記事のポイント
- 長崎県大村市は、同性カップルの「事実婚」を受理した
- 「事実婚」は社会保険や年金で法律婚と同等の権利を享受することができる
- 当事者のカップルは「ほかの自治体にも波及するのでは」と期待感を表した
長崎県大村市はこのほど、同性カップルの事実婚を受理した。事実婚が認められれば、社会保険や年金で法律婚と同等の権利を享受することができるようになる。当事者であるカップルは28日に会見を行い、「今後、ほかの自治体にも同様の取り組みが波及するのでは」と期待感を表した。(オルタナ編集部・萩原 哲郎)

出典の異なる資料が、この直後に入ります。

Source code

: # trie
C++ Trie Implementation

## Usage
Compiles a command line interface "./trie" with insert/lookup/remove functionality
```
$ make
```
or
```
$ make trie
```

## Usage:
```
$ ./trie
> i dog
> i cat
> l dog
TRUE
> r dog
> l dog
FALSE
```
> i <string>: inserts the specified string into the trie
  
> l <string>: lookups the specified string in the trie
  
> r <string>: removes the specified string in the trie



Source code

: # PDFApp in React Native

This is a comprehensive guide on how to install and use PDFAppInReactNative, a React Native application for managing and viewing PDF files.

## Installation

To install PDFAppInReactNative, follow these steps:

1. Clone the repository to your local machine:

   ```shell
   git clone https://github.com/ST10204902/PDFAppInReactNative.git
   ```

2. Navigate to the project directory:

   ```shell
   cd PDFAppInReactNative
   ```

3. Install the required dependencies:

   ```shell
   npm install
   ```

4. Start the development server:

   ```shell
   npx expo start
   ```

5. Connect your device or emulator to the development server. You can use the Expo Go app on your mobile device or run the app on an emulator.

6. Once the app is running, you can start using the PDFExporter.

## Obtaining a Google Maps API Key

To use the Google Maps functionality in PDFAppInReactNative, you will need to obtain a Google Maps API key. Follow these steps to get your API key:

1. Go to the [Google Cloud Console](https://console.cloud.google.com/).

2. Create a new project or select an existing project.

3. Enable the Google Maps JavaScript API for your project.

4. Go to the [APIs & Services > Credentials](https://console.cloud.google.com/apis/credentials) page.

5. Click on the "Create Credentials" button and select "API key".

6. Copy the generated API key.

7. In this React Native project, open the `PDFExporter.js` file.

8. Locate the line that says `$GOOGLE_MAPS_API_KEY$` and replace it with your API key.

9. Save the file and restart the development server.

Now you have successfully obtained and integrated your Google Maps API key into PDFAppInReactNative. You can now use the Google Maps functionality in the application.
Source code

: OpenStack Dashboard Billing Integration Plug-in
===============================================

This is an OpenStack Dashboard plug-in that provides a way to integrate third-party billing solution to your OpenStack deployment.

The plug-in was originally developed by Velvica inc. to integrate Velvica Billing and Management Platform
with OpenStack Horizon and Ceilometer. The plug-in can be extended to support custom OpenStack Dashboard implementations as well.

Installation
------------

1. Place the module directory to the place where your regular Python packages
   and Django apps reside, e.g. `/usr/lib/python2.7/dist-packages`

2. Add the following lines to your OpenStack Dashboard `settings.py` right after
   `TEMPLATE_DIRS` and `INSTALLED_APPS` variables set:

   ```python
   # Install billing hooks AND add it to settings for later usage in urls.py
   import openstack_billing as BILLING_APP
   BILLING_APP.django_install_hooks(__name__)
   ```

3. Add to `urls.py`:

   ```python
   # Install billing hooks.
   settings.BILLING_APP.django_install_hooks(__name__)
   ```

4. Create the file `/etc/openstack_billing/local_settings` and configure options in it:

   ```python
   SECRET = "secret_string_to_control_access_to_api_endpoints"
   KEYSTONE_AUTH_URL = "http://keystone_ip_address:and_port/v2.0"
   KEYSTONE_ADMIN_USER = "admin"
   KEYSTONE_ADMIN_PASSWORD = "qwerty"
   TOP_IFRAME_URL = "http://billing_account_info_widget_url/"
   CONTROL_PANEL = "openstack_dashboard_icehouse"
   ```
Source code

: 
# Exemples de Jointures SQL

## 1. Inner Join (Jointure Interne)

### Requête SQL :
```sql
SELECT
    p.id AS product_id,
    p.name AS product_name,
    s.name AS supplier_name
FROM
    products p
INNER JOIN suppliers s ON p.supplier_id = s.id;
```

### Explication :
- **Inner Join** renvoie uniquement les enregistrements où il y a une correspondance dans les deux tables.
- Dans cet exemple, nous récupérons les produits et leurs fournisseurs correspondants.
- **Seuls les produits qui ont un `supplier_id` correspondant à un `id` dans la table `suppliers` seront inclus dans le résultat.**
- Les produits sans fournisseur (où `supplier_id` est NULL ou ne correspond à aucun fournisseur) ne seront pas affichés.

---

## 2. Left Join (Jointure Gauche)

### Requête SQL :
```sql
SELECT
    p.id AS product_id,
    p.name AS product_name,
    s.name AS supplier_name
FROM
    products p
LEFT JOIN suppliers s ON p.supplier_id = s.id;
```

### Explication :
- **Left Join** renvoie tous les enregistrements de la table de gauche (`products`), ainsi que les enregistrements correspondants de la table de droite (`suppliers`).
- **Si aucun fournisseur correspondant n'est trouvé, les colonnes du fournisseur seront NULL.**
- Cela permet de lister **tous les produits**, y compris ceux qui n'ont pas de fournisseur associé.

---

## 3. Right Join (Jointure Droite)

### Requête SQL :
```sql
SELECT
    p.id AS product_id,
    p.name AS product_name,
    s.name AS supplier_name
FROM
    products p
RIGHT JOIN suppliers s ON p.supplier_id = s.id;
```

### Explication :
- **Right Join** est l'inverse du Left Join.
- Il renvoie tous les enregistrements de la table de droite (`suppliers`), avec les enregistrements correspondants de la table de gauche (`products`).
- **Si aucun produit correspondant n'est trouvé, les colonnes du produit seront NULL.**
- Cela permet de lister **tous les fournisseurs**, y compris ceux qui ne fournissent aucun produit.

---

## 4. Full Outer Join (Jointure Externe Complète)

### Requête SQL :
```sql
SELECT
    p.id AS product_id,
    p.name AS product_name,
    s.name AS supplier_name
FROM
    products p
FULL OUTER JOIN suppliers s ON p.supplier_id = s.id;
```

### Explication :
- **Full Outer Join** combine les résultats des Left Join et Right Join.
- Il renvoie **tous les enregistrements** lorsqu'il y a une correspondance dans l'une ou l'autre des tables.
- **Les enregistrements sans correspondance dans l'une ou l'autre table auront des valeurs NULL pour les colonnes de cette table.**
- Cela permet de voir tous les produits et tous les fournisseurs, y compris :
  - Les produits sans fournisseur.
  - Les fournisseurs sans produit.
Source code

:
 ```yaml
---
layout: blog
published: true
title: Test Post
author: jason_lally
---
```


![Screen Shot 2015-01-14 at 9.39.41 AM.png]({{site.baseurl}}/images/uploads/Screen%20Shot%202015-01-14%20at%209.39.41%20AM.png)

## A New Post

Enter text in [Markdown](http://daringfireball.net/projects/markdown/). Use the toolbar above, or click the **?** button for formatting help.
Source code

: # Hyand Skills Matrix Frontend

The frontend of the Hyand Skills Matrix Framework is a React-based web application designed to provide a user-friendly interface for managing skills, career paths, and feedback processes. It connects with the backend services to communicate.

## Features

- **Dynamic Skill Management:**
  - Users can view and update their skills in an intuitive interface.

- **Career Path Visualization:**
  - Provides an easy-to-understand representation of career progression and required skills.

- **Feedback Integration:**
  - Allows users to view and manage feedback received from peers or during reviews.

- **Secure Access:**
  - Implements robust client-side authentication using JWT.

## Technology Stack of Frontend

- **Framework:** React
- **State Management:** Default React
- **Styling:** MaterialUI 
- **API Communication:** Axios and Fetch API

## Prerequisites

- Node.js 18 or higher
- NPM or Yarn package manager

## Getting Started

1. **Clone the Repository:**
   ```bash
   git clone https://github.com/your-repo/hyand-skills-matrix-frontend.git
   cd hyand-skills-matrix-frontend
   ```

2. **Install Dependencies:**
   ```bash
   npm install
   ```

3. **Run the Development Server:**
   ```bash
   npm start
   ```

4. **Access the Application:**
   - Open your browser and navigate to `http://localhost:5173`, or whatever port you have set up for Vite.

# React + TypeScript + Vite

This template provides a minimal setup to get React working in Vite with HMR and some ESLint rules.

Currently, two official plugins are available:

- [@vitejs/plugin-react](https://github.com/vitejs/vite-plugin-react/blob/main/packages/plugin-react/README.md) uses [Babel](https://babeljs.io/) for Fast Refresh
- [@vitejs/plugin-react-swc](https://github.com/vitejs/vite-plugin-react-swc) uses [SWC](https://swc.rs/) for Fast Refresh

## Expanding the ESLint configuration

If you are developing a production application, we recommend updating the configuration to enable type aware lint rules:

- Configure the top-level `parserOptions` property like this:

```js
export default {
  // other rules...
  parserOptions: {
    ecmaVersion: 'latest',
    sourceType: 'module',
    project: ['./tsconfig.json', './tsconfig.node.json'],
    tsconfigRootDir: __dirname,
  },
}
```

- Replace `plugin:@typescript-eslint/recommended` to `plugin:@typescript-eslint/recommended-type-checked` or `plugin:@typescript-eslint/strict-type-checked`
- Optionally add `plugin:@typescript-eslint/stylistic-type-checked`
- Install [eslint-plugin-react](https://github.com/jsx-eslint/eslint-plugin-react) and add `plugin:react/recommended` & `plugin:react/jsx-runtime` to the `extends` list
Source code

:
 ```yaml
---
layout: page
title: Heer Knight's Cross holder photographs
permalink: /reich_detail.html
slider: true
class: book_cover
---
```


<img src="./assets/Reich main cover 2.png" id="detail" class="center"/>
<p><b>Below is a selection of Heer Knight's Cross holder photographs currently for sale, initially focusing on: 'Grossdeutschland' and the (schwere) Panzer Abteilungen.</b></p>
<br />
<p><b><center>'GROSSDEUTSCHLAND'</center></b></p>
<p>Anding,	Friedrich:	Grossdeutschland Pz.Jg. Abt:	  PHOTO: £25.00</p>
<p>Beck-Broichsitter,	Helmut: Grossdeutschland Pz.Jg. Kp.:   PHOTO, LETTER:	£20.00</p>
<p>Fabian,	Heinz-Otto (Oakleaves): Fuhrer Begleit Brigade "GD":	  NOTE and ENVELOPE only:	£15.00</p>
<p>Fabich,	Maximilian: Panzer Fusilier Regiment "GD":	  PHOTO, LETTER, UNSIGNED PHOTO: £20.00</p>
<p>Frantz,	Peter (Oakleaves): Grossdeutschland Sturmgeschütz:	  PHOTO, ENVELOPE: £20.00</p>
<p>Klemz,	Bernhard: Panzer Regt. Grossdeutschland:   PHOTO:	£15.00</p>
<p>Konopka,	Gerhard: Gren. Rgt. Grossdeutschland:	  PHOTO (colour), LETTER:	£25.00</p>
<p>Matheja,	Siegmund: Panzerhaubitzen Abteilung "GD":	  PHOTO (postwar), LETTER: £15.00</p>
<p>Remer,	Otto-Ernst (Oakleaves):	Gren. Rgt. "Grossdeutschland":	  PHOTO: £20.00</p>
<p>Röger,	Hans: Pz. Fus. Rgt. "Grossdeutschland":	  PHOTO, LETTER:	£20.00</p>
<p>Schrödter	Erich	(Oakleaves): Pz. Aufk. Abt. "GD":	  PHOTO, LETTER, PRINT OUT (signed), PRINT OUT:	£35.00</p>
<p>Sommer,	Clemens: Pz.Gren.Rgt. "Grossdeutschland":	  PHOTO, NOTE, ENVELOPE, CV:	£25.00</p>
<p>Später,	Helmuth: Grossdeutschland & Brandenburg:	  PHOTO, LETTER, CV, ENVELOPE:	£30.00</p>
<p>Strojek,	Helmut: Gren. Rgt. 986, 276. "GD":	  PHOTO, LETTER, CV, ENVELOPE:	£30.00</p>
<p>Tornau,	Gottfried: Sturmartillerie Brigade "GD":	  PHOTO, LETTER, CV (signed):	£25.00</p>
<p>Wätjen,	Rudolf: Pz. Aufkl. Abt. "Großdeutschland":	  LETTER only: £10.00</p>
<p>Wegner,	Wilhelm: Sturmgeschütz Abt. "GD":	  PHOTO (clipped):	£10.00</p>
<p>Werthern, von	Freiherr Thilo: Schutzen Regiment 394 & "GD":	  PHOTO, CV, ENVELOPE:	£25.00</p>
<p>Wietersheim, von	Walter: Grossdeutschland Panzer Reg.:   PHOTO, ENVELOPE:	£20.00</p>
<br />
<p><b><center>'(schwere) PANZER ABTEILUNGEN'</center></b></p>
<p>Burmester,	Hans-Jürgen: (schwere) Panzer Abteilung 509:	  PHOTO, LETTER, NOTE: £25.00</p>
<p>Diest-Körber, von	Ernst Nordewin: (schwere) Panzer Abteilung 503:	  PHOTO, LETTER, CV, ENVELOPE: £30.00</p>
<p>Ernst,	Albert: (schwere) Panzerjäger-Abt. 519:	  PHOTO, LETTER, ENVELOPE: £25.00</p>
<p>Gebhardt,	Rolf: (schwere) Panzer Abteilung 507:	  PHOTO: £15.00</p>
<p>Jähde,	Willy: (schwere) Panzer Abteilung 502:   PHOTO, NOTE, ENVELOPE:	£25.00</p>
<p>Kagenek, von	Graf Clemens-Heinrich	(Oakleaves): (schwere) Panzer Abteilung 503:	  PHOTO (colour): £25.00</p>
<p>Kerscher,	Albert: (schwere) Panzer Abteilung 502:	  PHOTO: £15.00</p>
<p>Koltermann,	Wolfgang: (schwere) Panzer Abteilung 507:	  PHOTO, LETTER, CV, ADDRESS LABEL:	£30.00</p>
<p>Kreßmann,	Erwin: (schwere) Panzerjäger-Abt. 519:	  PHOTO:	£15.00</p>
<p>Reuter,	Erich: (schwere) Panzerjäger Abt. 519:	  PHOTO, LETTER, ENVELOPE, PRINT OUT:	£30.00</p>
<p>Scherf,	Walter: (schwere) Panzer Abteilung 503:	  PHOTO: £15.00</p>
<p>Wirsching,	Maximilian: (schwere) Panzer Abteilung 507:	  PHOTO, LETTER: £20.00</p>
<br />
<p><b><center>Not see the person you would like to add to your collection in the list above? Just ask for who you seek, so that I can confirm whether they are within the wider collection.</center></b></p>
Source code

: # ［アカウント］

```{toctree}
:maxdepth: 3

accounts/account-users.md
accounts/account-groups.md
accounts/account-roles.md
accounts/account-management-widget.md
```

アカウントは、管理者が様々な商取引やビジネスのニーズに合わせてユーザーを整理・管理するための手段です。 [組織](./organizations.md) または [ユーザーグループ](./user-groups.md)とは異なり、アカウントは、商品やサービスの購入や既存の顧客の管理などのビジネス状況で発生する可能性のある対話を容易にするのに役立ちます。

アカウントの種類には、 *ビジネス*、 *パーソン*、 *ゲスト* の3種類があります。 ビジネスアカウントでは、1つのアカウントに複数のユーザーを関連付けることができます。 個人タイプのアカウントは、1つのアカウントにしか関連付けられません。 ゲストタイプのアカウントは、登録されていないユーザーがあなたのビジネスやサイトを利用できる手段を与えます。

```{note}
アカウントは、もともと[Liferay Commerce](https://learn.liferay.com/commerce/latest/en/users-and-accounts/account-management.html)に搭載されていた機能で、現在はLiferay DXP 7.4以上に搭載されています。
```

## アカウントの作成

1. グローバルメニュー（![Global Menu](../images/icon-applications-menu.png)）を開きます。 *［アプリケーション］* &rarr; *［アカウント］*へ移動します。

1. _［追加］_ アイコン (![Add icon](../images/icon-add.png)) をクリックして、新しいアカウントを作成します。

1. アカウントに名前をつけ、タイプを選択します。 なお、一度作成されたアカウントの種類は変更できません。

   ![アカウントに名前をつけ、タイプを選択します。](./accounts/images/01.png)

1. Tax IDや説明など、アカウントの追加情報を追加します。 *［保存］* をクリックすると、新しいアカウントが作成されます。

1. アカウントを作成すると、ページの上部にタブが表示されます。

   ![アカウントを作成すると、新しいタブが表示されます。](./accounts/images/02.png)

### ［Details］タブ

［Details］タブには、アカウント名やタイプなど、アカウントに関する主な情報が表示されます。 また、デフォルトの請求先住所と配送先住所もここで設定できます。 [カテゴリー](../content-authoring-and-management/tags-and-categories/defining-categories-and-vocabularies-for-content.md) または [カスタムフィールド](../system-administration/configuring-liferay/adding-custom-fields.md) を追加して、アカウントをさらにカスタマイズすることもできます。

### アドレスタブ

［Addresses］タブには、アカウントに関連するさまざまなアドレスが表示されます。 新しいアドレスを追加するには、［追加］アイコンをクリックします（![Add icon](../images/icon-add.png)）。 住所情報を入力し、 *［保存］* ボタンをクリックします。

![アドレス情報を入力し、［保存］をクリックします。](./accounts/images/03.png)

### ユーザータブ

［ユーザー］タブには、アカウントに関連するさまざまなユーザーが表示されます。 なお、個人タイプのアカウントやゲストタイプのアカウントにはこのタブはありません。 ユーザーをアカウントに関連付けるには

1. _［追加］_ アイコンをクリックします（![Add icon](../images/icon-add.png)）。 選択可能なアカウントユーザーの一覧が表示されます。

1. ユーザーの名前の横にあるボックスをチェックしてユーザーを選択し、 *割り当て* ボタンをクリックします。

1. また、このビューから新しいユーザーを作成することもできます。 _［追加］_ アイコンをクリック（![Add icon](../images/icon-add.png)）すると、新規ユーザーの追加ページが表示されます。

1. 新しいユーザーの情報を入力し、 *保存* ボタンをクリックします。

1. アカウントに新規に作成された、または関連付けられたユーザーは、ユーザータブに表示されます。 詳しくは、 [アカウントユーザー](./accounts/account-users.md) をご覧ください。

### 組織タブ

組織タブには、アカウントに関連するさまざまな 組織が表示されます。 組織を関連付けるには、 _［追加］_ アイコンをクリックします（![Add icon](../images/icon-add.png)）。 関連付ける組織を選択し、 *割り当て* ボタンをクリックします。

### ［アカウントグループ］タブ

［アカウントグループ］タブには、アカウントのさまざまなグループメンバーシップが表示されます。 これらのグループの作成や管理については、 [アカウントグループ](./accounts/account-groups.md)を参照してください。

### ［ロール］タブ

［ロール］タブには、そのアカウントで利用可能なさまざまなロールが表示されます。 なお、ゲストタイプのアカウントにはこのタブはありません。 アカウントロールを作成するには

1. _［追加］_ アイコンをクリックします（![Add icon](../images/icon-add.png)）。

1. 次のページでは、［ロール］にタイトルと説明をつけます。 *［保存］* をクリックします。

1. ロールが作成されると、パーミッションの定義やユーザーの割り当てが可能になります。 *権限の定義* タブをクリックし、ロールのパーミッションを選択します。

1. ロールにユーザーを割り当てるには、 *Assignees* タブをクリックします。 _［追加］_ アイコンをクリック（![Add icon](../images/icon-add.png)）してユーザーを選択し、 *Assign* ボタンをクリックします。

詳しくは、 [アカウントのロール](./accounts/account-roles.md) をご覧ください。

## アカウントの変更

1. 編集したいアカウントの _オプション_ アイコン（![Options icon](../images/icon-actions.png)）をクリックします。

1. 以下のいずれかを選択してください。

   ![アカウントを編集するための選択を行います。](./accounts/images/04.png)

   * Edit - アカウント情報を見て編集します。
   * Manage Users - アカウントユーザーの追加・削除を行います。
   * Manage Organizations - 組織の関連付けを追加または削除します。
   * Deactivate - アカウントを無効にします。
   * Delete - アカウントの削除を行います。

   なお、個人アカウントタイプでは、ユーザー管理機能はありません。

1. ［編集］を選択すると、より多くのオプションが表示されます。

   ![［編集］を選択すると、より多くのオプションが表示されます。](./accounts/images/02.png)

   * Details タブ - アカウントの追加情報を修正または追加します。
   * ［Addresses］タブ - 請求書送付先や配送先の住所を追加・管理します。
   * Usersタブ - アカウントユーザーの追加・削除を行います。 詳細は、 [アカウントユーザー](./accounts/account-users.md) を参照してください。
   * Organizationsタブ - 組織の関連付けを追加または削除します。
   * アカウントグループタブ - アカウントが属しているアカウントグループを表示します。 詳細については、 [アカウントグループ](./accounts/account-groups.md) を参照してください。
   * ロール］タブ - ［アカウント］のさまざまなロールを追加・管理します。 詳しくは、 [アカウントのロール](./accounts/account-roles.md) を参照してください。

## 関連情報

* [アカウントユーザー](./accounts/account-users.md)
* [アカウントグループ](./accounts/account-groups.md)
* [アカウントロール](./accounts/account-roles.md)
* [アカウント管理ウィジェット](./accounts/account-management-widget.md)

全国の自治体で同性カップルのパートナーシップ制度は広がりを見せているが、今回の事実婚の受理は極めて珍しい。
法律婚は戸籍上の夫婦である婚姻を指す。この場合、一方が亡くなった場合の相続権や所得税の配偶者控除などが認められる。
一方で「事実婚」は戸籍上の婚姻関係にないが事実上の婚姻と同様の状態にあることを指す。事実婚は役所への届け出は必要ないが、役所に申し立てることによって住民票に「夫(未届)」「妻(未届)」と記載することができる。
法律婚と異なって相続権などは認められていないものの、健康保険の扶養家族や国民年金の第3号被保険者などは事実婚でも認められている。
今回認められた松浦慶太さん・藤山裕太郎さんが事実婚を申し出たきっかけは、遠方への就職時にハローワークから支給される「移転費」だった。「家族の有無で移転費の支給額も変わってくる、私の場合も認められるのではないかと考えた」(松浦氏)。それを証明するために、事実婚を大村市役所に申し出たという。
市は届け出を受けて協議。このほど、認められることになった。松浦さんは「今まで書類に『夫』と書いてもらえたことなはく嬉しい、寄り添った配慮をしていただいた」と喜ぶ。藤山さんも「前例のない先進的な対応をしてもらった」と話し、「ほかの自治体でも同じような対応が増えていくのでは」と期待感を示した。
今年3月に最高裁は、同性カップルでも犯罪被害者給付金を給付できるとの判断を示した。同性カップルの事実婚の受理は、こういった流れを後押ししそうだ。